Hawkins Troy, Luban Stanislav, Kihara Daisuke
Department of Biological Sciences, College of Sciences, Purdue University, West Lafayette, Indiana 47907, USA.
Protein Sci. 2006 Jun;15(6):1550-6. doi: 10.1110/ps.062153506. Epub 2006 May 2.

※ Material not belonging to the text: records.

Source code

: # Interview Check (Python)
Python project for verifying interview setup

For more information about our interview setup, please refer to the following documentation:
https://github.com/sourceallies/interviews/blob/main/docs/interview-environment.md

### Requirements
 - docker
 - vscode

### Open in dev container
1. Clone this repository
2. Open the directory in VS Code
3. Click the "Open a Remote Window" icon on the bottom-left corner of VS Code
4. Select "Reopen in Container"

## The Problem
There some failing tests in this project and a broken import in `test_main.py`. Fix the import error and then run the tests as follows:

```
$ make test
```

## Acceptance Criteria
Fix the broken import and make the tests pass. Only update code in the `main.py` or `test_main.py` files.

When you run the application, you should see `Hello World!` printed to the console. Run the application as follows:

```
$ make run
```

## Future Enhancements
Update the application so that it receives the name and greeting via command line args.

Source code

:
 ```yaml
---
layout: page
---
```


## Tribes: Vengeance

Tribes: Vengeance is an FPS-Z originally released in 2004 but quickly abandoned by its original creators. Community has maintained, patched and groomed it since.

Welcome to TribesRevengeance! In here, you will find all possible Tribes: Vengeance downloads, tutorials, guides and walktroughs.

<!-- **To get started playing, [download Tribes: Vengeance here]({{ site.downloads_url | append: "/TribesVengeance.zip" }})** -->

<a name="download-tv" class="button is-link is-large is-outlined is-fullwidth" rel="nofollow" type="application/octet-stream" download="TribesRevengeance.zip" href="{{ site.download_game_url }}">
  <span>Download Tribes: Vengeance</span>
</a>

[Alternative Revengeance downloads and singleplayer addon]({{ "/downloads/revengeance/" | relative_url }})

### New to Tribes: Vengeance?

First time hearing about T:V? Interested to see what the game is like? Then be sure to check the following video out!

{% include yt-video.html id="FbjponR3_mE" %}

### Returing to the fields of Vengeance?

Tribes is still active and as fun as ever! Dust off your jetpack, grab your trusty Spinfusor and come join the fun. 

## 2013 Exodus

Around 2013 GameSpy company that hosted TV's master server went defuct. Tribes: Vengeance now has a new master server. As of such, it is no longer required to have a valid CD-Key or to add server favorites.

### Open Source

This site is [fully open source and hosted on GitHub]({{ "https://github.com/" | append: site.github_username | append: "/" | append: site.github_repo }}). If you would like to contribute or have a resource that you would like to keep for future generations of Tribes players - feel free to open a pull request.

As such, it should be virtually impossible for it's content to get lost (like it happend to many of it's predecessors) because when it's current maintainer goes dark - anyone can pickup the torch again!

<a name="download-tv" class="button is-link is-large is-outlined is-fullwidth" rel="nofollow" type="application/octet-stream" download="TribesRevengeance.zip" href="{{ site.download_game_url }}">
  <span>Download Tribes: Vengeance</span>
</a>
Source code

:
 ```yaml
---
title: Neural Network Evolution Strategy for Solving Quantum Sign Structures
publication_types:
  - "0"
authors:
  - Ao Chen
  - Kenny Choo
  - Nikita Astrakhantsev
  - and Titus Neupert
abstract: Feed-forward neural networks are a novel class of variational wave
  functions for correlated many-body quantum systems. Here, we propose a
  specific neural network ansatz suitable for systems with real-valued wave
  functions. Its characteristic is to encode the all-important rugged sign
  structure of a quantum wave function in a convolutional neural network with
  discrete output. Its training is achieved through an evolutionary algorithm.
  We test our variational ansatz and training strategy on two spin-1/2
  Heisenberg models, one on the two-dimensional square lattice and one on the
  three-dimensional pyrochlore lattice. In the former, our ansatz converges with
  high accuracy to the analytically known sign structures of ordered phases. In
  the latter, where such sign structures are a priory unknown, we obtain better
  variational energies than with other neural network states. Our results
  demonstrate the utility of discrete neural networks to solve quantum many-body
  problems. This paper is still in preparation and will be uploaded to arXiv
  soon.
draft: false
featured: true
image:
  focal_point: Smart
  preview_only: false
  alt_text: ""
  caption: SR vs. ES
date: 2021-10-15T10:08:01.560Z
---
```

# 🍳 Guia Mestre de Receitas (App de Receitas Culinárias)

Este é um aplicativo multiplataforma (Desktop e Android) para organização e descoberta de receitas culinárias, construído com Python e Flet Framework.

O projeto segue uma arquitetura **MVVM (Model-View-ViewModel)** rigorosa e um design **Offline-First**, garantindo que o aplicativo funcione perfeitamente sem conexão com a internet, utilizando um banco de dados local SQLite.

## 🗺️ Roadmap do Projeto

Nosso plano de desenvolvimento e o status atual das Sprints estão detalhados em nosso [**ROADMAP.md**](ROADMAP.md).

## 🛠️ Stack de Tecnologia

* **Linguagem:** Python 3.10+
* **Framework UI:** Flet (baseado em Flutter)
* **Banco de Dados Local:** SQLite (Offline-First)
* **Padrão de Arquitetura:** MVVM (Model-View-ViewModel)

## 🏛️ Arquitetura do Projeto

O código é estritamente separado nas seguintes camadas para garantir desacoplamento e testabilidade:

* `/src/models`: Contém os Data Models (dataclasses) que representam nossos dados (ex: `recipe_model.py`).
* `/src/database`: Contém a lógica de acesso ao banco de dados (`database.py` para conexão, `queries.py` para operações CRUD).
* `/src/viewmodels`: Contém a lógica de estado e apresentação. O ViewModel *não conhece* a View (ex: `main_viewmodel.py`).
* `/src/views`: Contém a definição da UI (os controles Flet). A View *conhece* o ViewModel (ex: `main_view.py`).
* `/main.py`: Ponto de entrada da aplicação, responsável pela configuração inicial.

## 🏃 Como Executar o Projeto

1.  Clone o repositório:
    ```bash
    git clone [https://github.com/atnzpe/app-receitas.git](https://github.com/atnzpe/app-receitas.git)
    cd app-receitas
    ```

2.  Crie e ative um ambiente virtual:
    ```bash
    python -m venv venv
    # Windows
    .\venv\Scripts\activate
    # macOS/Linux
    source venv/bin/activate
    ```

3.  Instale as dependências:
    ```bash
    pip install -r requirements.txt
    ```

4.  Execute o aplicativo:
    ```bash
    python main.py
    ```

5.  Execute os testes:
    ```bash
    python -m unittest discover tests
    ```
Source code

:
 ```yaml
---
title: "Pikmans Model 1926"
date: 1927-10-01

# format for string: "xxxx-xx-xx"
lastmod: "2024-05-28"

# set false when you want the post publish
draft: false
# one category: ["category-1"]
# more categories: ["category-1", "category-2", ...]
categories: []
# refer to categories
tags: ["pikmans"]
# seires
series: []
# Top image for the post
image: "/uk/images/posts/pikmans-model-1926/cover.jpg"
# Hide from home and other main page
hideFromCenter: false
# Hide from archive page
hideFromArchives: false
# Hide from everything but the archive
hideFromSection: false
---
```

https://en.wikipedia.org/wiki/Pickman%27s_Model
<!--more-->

The impetus for the recent development and emergence of automated function prediction methods is an exponentially growing flood of new experimental data, the interpretation of which is hindered by a shortage of reliable annotations for proteins that lack experimental characterization or significant homologs in current databases. Here we introduce PFP, an automated function prediction server that provides the most probable annotations for a query sequence in each of the three branches of the Gene Ontology: biological process, molecular function, and cellular component. Rather than utilizing precise pattern matching to identify functional motifs in the sequences and structures of these proteins, we designed PFP to increase the coverage of function annotation by lowering resolution of predictions when a detailed function is not predictable. To do this we extend a traditional PSI-BLAST search by extracting and scoring annotations (GO terms) individually, including annotations from distantly related sequences, and applying a novel data mining tool, the Function Association Matrix, to score strongly associated pairs of annotations. We show that PFP can correctly assign function using only weakly similar sequences with a significantly better accuracy and coverage than a standard PSI-BLAST search, improving it more than fivefold. The most descriptive annotations predicted by PFP (GO depth > or = 8) can identify a significant subgraph in the GO with > 60% accuracy and approximately 100% coverage for our benchmark set. We also provide examples of the superb performance of PFP in an assessment of automated function prediction servers at the Automated Function Prediction Special Interest Group meeting at ISMB 2005 (AFP-SIG '05).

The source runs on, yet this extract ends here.